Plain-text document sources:
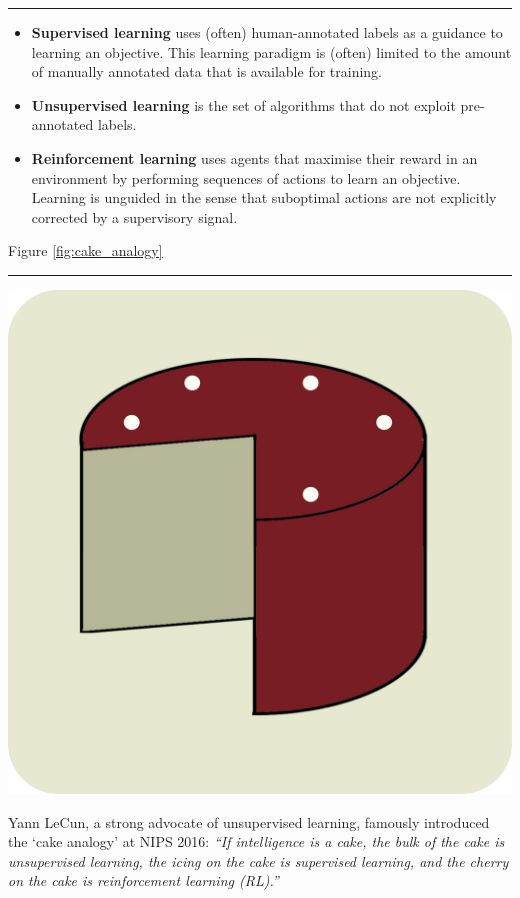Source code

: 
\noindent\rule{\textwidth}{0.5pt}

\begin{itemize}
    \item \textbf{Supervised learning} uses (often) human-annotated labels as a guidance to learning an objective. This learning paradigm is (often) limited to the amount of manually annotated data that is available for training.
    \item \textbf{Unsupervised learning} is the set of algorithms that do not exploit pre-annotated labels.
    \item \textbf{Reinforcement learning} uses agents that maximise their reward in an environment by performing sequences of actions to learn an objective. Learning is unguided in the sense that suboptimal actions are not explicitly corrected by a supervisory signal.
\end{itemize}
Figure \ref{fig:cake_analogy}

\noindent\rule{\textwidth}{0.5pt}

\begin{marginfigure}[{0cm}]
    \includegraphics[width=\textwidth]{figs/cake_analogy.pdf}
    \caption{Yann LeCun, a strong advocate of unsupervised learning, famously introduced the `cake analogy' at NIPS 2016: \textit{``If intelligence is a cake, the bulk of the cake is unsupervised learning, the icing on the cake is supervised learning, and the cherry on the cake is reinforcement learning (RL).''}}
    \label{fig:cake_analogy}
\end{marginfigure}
...
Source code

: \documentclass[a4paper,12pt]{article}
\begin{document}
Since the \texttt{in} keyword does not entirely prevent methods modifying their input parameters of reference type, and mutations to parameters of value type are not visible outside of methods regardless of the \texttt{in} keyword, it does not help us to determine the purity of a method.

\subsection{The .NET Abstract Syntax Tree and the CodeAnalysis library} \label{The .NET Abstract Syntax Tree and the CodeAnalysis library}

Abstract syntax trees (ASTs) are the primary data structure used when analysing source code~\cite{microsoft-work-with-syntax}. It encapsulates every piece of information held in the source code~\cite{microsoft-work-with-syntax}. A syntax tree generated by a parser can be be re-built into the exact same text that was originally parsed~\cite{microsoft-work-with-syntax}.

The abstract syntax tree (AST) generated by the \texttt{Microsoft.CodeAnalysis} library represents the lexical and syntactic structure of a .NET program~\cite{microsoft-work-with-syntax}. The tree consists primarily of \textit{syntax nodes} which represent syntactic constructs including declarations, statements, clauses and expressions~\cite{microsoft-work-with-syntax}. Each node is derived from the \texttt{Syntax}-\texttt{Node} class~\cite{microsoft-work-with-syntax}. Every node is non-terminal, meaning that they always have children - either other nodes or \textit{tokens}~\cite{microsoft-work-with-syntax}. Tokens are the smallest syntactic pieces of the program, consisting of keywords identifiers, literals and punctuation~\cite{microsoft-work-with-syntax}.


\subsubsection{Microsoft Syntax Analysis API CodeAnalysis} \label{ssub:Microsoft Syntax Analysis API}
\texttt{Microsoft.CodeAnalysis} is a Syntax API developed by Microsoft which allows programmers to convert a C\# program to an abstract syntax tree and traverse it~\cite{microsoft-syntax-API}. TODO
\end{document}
--
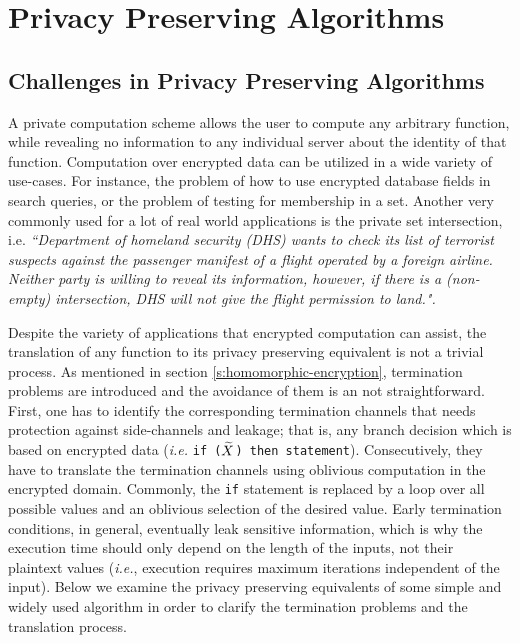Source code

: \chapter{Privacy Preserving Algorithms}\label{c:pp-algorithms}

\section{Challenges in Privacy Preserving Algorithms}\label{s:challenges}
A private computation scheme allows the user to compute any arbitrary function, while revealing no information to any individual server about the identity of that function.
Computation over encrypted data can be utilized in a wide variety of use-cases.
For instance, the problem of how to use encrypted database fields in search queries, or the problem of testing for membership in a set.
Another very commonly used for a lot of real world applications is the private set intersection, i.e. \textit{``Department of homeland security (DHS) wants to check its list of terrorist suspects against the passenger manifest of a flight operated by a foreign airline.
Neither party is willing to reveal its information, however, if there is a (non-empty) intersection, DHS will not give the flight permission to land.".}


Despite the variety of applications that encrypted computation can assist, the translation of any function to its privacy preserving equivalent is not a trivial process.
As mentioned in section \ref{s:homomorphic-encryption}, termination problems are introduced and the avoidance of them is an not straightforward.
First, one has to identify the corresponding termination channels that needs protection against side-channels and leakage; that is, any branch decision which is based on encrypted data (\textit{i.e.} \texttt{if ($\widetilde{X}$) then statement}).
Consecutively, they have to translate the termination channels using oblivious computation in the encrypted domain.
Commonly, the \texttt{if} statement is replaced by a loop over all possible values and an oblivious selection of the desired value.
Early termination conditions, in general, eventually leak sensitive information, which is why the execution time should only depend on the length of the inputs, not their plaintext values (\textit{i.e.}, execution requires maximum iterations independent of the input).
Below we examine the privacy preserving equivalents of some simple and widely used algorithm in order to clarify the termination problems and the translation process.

### WHAT IS NEEDED
Would you please copy exactly the part of the entries above that begins at the line containing "the desired value." and ends at the line containing "Early termination conditions, in", both lines included?

### OUTPUT FOR THIS TASK
Commonly, the \texttt{if} statement is replaced by a loop over all possible values and an oblivious selection of the desired value.
Early termination conditions, in general, eventually leak sensitive information, which is why the execution time should only depend on the length of the inputs, not their plaintext values (\textit{i.e.}, execution requires maximum iterations independent of the input).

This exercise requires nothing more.